Collected data
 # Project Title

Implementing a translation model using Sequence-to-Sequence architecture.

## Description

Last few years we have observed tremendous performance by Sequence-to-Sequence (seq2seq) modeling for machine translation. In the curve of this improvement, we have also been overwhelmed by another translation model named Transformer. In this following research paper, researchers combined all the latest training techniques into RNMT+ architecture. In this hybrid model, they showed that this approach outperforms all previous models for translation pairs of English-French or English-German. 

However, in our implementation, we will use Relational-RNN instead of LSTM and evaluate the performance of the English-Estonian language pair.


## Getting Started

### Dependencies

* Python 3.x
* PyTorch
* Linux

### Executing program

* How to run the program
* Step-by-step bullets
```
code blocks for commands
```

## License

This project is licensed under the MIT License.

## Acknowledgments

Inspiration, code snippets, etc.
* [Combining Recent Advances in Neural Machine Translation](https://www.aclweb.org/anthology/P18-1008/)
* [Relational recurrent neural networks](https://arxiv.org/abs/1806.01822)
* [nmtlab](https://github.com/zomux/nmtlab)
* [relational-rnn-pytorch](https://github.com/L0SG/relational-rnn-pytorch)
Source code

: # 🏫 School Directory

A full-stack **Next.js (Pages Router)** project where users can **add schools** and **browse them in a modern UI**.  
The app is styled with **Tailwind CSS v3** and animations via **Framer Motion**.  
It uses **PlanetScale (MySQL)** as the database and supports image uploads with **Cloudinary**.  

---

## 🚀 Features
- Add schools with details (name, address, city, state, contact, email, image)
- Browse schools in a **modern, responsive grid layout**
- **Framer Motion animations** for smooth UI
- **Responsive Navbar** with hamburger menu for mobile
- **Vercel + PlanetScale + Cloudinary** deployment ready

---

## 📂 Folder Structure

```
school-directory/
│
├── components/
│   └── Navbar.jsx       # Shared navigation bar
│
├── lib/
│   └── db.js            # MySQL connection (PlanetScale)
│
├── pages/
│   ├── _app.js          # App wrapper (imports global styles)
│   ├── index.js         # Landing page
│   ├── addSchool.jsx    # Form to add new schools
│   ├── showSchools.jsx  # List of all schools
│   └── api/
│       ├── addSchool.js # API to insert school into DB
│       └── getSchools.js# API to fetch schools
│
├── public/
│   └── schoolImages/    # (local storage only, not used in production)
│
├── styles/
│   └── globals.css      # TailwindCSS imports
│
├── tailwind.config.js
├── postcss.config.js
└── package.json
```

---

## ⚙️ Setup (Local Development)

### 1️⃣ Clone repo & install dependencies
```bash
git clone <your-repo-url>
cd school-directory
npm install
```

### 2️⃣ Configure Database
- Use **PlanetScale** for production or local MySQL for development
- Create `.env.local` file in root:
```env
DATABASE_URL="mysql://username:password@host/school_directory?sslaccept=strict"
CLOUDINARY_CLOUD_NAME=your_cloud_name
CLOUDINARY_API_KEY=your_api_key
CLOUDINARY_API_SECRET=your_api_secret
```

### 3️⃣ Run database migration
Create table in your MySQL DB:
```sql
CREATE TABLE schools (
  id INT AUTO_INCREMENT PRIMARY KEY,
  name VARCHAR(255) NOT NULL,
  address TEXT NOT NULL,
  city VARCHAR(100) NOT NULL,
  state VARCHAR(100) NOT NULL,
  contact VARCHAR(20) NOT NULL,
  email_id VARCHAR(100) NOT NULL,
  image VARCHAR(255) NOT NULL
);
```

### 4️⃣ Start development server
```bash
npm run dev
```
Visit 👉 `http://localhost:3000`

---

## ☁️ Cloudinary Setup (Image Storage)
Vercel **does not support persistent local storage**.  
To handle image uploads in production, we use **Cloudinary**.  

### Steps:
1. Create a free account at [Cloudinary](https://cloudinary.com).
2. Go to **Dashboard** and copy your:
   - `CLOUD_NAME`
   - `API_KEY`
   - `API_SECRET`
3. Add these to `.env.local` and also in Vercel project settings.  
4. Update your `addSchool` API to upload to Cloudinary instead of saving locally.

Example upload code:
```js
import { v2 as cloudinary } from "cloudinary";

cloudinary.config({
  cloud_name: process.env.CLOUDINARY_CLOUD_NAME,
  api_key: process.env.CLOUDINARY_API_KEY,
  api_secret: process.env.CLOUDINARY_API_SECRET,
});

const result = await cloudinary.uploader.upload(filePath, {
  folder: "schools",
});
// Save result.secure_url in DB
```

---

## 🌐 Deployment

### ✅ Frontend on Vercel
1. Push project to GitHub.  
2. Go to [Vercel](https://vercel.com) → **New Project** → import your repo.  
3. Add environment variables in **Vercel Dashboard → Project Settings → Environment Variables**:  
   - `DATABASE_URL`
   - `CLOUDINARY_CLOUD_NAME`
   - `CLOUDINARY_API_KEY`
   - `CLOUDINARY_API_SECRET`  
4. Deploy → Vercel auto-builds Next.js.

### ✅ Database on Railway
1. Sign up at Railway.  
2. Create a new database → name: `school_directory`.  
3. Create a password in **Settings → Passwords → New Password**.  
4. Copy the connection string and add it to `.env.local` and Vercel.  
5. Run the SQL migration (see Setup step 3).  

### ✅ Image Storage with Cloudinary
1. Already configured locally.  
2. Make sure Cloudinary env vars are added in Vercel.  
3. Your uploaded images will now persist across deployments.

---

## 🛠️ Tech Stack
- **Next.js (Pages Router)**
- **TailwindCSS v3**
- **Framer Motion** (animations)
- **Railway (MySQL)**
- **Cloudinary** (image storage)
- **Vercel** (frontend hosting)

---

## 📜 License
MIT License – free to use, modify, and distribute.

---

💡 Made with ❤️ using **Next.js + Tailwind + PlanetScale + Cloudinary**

**WHAT YOU ARE ASKED TO DO:** Print only the lines from the top of the data above down to the line holding "Source code", inclusive.

**EXERCISE OUTPUT:**
 # Project Title

Implementing a translation model using Sequence-to-Sequence architecture.

## Description

Last few years we have observed tremendous performance by Sequence-to-Sequence (seq2seq) modeling for machine translation. In the curve of this improvement, we have also been overwhelmed by another translation model named Transformer. In this following research paper, researchers combined all the latest training techniques into RNMT+ architecture. In this hybrid model, they showed that this approach outperforms all previous models for translation pairs of English-French or English-German. 

However, in our implementation, we will use Relational-RNN instead of LSTM and evaluate the performance of the English-Estonian language pair.


## Getting Started

### Dependencies

* Python 3.x
* PyTorch
* Linux

### Executing program

* How to run the program
* Step-by-step bullets
```
code blocks for commands
```

## License

This project is licensed under the MIT License.

## Acknowledgments

Inspiration, code snippets, etc.
* [Combining Recent Advances in Neural Machine Translation](https://www.aclweb.org/anthology/P18-1008/)
* [Relational recurrent neural networks](https://arxiv.org/abs/1806.01822)
* [nmtlab](https://github.com/zomux/nmtlab)
* [relational-rnn-pytorch](https://github.com/L0SG/relational-rnn-pytorch)
Source code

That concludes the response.